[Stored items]
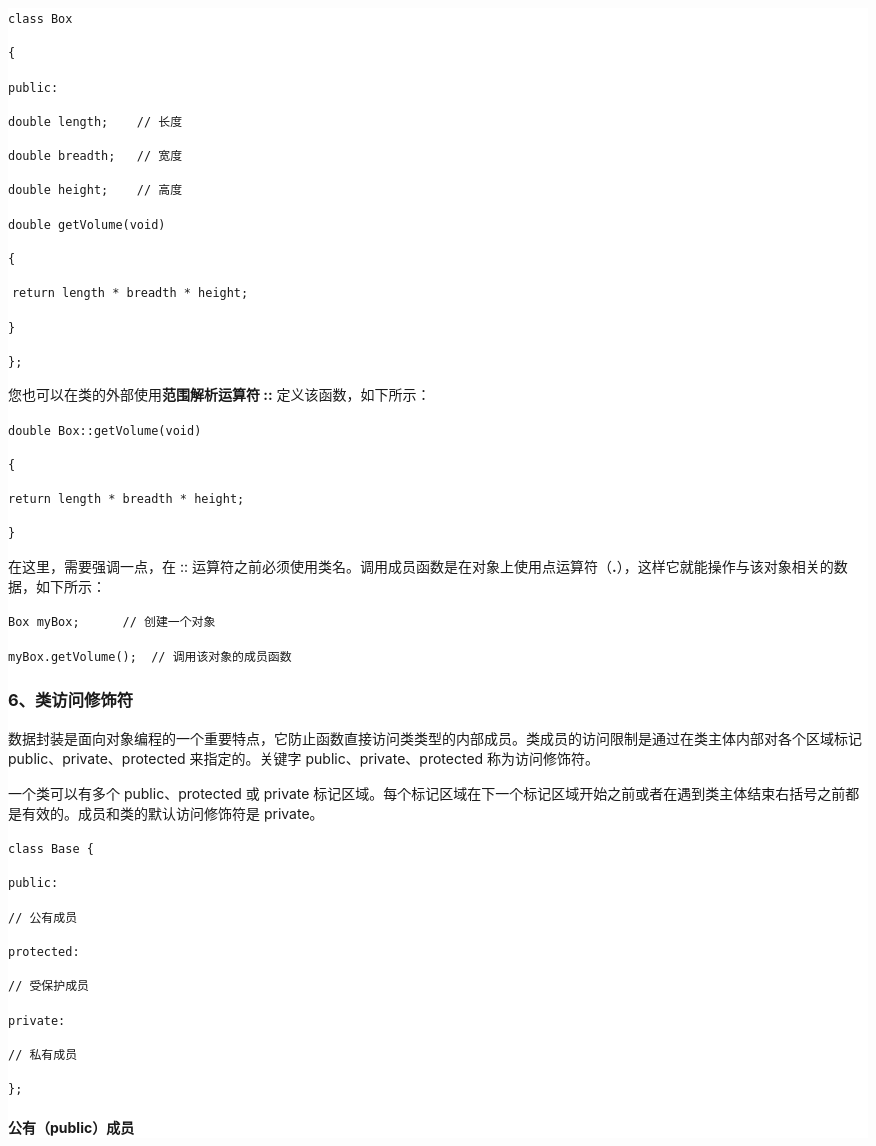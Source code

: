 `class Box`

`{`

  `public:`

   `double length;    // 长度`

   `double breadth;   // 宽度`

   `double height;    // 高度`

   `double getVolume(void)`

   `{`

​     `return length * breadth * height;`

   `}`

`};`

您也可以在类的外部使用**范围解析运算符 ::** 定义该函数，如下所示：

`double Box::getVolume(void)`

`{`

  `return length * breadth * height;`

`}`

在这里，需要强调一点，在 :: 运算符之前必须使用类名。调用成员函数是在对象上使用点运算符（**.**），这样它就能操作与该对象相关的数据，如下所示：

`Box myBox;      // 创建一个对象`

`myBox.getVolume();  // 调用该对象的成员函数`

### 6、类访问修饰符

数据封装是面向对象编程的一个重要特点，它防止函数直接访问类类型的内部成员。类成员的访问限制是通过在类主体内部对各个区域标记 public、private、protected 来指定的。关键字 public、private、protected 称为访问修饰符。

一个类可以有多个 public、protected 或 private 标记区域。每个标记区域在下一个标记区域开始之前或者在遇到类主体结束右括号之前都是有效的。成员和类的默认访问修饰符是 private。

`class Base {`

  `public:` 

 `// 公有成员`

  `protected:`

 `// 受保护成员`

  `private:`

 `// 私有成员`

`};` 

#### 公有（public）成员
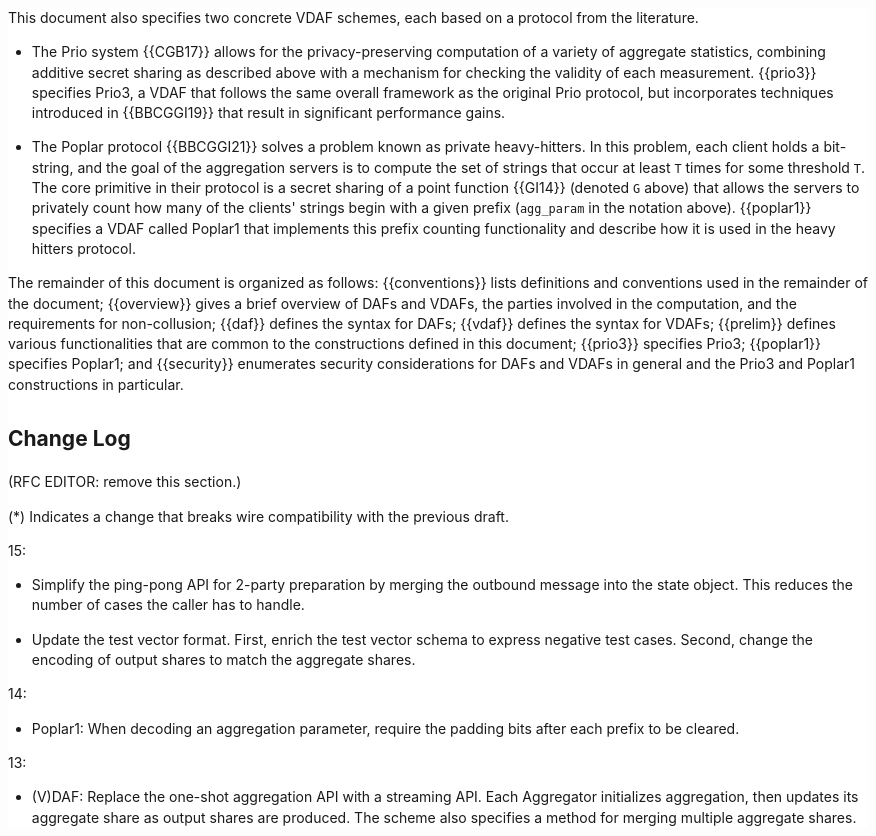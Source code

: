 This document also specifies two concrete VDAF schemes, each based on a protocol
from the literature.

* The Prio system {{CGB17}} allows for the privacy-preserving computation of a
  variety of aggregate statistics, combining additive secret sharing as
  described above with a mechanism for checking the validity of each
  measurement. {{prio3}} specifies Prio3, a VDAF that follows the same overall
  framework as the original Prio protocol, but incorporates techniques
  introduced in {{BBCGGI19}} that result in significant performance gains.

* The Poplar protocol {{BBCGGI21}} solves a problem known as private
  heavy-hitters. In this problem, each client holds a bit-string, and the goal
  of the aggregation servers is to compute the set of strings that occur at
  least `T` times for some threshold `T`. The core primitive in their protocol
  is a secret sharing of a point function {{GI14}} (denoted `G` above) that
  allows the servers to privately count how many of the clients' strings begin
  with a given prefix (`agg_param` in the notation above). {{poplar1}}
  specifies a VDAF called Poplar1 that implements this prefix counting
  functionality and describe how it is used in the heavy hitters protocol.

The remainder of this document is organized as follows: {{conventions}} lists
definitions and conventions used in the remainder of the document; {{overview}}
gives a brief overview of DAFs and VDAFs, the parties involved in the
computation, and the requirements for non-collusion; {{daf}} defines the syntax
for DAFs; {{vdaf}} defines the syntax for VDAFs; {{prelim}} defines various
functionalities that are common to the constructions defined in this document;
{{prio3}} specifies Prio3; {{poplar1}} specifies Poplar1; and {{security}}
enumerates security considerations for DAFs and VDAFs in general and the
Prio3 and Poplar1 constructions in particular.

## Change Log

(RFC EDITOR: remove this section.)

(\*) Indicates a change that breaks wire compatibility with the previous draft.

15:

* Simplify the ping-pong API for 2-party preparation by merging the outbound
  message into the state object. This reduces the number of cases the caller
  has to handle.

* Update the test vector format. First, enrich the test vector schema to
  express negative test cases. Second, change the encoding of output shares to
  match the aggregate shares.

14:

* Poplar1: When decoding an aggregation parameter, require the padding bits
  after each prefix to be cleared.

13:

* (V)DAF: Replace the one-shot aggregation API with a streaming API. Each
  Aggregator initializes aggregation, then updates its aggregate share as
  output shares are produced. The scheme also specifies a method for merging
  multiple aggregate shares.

==

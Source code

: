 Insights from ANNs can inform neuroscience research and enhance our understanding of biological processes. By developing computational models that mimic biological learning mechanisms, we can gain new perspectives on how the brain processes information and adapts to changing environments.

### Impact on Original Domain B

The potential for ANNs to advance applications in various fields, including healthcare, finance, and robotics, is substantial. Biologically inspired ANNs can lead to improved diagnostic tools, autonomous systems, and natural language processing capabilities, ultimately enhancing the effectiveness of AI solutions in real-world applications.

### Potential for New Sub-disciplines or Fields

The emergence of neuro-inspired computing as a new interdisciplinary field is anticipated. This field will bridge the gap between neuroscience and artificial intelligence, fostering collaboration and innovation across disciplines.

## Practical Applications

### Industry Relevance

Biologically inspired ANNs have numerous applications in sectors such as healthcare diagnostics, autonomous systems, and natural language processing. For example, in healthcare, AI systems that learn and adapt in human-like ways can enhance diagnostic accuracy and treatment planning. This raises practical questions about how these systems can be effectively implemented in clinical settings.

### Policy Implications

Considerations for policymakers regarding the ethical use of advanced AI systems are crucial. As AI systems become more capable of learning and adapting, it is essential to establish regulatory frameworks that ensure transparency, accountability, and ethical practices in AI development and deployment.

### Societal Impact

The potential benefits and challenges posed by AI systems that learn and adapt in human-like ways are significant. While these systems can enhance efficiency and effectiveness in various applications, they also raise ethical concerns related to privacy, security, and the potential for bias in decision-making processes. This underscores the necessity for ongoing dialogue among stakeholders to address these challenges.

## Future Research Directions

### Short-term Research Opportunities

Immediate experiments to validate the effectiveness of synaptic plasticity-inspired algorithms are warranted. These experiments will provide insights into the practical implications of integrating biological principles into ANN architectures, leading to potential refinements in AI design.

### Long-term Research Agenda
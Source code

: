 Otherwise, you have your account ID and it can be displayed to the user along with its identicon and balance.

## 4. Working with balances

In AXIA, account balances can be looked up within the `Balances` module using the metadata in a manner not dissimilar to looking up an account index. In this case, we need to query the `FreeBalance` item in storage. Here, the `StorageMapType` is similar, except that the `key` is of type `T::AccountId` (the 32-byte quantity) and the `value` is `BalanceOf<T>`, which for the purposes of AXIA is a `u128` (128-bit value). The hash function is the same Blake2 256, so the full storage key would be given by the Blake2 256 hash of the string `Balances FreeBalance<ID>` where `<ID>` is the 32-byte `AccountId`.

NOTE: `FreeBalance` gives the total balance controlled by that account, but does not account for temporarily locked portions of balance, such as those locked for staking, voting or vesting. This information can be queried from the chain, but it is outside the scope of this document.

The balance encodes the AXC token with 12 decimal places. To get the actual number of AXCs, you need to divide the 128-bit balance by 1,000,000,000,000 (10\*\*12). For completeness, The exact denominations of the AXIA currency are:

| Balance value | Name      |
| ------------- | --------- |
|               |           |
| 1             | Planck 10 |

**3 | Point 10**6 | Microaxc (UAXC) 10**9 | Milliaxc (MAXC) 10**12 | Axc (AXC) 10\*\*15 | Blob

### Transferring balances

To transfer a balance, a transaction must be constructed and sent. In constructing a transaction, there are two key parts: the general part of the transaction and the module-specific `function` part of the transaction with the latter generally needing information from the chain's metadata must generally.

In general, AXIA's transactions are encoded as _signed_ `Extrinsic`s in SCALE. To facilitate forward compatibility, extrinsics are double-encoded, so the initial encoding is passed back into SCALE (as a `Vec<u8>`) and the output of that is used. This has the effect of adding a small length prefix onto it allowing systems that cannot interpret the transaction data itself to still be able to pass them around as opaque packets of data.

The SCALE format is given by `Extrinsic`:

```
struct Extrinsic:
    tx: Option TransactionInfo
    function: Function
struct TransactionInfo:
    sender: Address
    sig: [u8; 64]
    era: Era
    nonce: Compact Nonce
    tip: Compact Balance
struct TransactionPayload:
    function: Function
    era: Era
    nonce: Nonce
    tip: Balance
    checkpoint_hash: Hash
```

**Exercise aim**: Please show each line in the records above that contains "TransactionInfo".

**Solution to the exercise**:
    tx: Option TransactionInfo
struct TransactionInfo:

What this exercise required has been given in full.